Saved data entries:
────
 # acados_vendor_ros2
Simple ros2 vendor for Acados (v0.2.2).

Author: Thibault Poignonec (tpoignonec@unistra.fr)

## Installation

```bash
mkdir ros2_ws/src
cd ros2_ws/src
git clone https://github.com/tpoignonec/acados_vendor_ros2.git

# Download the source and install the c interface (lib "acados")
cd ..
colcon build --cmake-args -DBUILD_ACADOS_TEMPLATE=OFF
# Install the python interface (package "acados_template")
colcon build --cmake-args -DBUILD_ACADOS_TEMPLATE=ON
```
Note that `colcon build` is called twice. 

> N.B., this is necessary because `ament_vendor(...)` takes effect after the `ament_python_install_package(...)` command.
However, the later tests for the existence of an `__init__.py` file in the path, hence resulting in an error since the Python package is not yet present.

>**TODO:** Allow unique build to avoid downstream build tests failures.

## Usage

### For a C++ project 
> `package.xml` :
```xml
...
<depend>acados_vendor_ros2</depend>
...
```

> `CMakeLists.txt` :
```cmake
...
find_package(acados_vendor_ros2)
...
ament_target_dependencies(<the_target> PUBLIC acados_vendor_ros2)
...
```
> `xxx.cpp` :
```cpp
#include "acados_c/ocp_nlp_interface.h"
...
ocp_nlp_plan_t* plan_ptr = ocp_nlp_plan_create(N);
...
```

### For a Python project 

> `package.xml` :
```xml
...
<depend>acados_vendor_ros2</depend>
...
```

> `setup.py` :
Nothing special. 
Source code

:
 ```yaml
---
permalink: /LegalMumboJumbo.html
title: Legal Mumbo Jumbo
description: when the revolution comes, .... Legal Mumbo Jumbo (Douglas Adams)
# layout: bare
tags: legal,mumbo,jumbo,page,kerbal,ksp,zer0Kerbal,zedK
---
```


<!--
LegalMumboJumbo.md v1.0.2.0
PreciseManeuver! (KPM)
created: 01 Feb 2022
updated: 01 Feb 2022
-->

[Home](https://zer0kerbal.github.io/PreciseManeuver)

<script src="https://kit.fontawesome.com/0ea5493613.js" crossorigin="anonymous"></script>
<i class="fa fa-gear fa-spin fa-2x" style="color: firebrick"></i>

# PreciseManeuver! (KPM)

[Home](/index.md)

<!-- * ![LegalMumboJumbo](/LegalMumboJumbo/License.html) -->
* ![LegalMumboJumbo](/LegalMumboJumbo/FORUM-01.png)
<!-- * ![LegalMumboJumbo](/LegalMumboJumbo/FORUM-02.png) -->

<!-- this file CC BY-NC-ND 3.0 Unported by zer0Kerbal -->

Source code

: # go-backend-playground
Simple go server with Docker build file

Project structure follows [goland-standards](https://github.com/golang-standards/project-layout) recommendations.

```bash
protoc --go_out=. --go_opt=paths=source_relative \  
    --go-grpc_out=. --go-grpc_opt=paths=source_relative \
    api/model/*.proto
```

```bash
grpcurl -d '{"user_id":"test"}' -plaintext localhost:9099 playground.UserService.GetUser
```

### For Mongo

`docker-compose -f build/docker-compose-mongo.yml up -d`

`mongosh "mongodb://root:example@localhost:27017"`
────
## Task statement:
Read each line of the data and count the ones that include "args", answering with the number alone.

## Response:
2